____ Data in this exercise

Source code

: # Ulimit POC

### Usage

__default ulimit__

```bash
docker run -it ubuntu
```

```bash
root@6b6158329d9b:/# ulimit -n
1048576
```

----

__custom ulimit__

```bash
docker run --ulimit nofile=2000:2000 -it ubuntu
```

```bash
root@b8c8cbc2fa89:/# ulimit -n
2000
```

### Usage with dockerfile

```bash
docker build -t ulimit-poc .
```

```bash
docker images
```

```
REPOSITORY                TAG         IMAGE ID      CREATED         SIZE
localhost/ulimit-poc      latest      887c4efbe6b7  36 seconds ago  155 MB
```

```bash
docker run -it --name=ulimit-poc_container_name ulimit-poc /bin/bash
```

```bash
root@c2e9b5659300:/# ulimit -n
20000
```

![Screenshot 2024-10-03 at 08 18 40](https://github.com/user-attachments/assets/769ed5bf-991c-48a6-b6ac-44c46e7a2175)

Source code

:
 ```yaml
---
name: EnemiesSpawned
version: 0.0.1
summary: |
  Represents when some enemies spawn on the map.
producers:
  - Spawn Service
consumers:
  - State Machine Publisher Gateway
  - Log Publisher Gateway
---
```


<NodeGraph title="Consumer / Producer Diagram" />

________

Which of the lines in the material above contain "root"? Copy each one out.

● **Written solution**:
root@6b6158329d9b:/# ulimit -n
root@b8c8cbc2fa89:/# ulimit -n
root@c2e9b5659300:/# ulimit -n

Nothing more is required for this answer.